- [WHAT THE TASK REQUIRES]: For this exercise, write out the whole listing below exactly, omitting its images.

- [SUPPLIED RECORDS]:

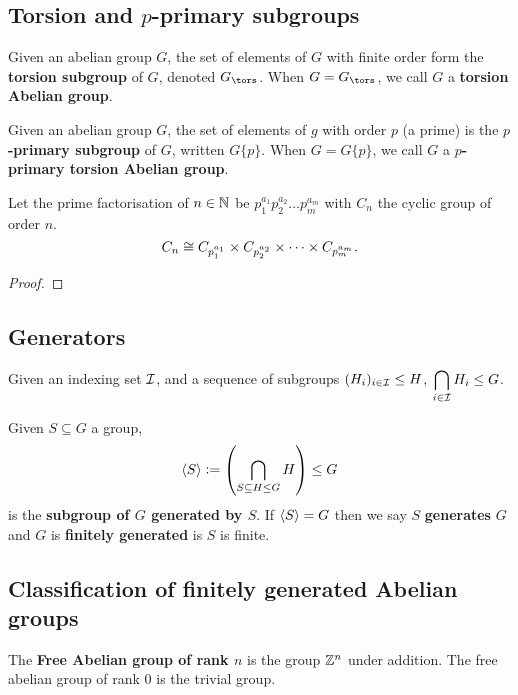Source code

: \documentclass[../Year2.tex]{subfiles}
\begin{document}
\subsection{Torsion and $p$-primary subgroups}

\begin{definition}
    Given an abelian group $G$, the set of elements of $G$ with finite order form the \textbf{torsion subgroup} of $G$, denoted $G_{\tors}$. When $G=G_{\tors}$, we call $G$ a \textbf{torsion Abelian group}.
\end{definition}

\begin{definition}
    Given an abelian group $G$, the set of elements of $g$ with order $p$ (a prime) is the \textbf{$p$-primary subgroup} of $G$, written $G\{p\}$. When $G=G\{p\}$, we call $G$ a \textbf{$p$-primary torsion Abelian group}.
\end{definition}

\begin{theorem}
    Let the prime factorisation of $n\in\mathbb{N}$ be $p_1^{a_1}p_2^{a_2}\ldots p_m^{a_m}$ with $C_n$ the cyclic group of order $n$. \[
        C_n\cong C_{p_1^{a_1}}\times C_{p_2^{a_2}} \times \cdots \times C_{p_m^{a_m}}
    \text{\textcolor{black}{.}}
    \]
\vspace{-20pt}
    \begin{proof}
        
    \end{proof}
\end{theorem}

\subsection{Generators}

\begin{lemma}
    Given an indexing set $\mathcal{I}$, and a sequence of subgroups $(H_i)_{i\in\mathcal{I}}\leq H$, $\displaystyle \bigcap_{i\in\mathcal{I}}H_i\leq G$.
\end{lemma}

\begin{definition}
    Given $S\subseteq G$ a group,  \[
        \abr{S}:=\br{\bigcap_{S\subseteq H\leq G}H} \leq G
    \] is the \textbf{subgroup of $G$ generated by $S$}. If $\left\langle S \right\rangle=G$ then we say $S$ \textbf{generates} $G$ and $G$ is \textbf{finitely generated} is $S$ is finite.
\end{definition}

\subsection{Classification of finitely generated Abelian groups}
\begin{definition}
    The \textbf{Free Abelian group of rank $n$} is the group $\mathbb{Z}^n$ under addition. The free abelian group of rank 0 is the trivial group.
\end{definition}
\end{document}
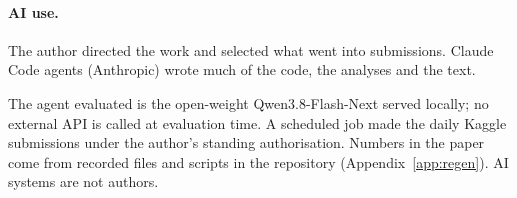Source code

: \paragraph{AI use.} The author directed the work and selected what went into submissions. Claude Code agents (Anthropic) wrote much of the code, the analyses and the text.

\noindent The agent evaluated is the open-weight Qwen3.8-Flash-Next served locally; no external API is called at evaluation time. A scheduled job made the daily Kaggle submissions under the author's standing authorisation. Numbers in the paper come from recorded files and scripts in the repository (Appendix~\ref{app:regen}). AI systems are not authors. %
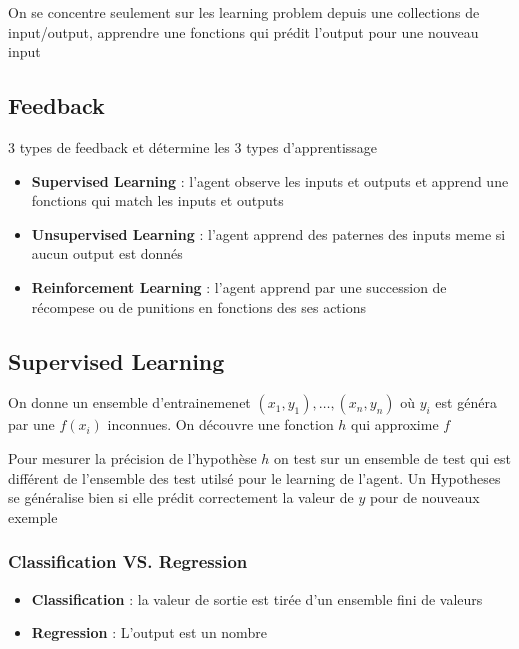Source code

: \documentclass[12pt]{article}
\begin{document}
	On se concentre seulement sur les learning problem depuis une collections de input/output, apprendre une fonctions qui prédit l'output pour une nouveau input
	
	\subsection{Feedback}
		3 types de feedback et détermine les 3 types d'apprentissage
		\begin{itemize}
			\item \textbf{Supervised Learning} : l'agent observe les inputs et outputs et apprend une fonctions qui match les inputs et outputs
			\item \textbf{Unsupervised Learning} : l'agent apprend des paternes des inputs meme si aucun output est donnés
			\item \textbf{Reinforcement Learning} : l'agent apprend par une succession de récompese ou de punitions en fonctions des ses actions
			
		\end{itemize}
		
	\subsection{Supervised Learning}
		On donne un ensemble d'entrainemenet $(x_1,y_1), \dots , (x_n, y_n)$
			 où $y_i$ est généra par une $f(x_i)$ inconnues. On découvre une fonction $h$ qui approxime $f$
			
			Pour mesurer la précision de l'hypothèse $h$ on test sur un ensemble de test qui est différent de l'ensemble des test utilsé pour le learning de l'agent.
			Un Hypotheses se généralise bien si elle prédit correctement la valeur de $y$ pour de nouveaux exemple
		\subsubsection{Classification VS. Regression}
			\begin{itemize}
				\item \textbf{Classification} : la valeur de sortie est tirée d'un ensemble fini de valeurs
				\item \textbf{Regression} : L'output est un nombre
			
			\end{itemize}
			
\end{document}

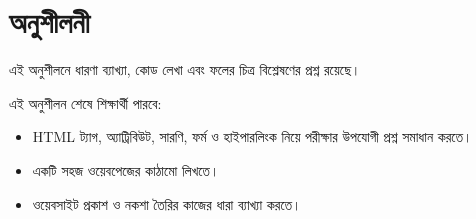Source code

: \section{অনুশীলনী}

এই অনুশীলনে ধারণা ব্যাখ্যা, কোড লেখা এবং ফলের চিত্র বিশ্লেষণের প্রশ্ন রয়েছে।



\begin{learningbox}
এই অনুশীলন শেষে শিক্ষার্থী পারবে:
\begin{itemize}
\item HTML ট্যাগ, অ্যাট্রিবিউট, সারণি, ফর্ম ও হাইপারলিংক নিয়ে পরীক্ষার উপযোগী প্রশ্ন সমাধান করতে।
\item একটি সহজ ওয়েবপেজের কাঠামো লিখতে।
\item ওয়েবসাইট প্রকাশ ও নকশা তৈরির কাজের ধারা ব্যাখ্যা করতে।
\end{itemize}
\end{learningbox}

- [ANSWER BOX]:
Source code

: \documentclass[../Year2.tex]{subfiles}
\begin{document}
\subsection{Torsion and $p$-primary subgroups}

\begin{definition}
    Given an abelian group $G$, the set of elements of $G$ with finite order form the \textbf{torsion subgroup} of $G$, denoted $G_{\tors}$. When $G=G_{\tors}$, we call $G$ a \textbf{torsion Abelian group}.
\end{definition}

\begin{definition}
    Given an abelian group $G$, the set of elements of $g$ with order $p$ (a prime) is the \textbf{$p$-primary subgroup} of $G$, written $G\{p\}$. When $G=G\{p\}$, we call $G$ a \textbf{$p$-primary torsion Abelian group}.
\end{definition}

\begin{theorem}
    Let the prime factorisation of $n\in\mathbb{N}$ be $p_1^{a_1}p_2^{a_2}\ldots p_m^{a_m}$ with $C_n$ the cyclic group of order $n$. \[
        C_n\cong C_{p_1^{a_1}}\times C_{p_2^{a_2}} \times \cdots \times C_{p_m^{a_m}}
    \text{\textcolor{black}{.}}
    \]
\vspace{-20pt}
    \begin{proof}
        
    \end{proof}
\end{theorem}

\subsection{Generators}

\begin{lemma}
    Given an indexing set $\mathcal{I}$, and a sequence of subgroups $(H_i)_{i\in\mathcal{I}}\leq H$, $\displaystyle \bigcap_{i\in\mathcal{I}}H_i\leq G$.
\end{lemma}

\begin{definition}
    Given $S\subseteq G$ a group,  \[
        \abr{S}:=\br{\bigcap_{S\subseteq H\leq G}H} \leq G
    \] is the \textbf{subgroup of $G$ generated by $S$}. If $\left\langle S \right\rangle=G$ then we say $S$ \textbf{generates} $G$ and $G$ is \textbf{finitely generated} is $S$ is finite.
\end{definition}

\subsection{Classification of finitely generated Abelian groups}
\begin{definition}
    The \textbf{Free Abelian group of rank $n$} is the group $\mathbb{Z}^n$ under addition. The free abelian group of rank 0 is the trivial group.
\end{definition}
\end{document}
Source code

: \paragraph{AI use.} The author directed the work and selected what went into submissions. Claude Code agents (Anthropic) wrote much of the code, the analyses and the text.

\noindent The agent evaluated is the open-weight Qwen3.8-Flash-Next served locally; no external API is called at evaluation time. A scheduled job made the daily Kaggle submissions under the author's standing authorisation. Numbers in the paper come from recorded files and scripts in the repository (Appendix~\ref{app:regen}). AI systems are not authors. %
Source code

: \documentclass[12pt]{article}
\begin{document}
	On se concentre seulement sur les learning problem depuis une collections de input/output, apprendre une fonctions qui prédit l'output pour une nouveau input
	
	\subsection{Feedback}
		3 types de feedback et détermine les 3 types d'apprentissage
		\begin{itemize}
			\item \textbf{Supervised Learning} : l'agent observe les inputs et outputs et apprend une fonctions qui match les inputs et outputs
			\item \textbf{Unsupervised Learning} : l'agent apprend des paternes des inputs meme si aucun output est donnés
			\item \textbf{Reinforcement Learning} : l'agent apprend par une succession de récompese ou de punitions en fonctions des ses actions
			
		\end{itemize}
		
	\subsection{Supervised Learning}
		On donne un ensemble d'entrainemenet $(x_1,y_1), \dots , (x_n, y_n)$
			 où $y_i$ est généra par une $f(x_i)$ inconnues. On découvre une fonction $h$ qui approxime $f$
			
			Pour mesurer la précision de l'hypothèse $h$ on test sur un ensemble de test qui est différent de l'ensemble des test utilsé pour le learning de l'agent.
			Un Hypotheses se généralise bien si elle prédit correctement la valeur de $y$ pour de nouveaux exemple
		\subsubsection{Classification VS. Regression}
			\begin{itemize}
				\item \textbf{Classification} : la valeur de sortie est tirée d'un ensemble fini de valeurs
				\item \textbf{Regression} : L'output est un nombre
			
			\end{itemize}
			
\end{document}

Source code

: \section{অনুশীলনী}

এই অনুশীলনে ধারণা ব্যাখ্যা, কোড লেখা এবং ফলের চিত্র বিশ্লেষণের প্রশ্ন রয়েছে।



\begin{learningbox}
এই অনুশীলন শেষে শিক্ষার্থী পারবে:
\begin{itemize}
\item HTML ট্যাগ, অ্যাট্রিবিউট, সারণি, ফর্ম ও হাইপারলিংক নিয়ে পরীক্ষার উপযোগী প্রশ্ন সমাধান করতে।
\item একটি সহজ ওয়েবপেজের কাঠামো লিখতে।
\item ওয়েবসাইট প্রকাশ ও নকশা তৈরির কাজের ধারা ব্যাখ্যা করতে।
\end{itemize}
\end{learningbox}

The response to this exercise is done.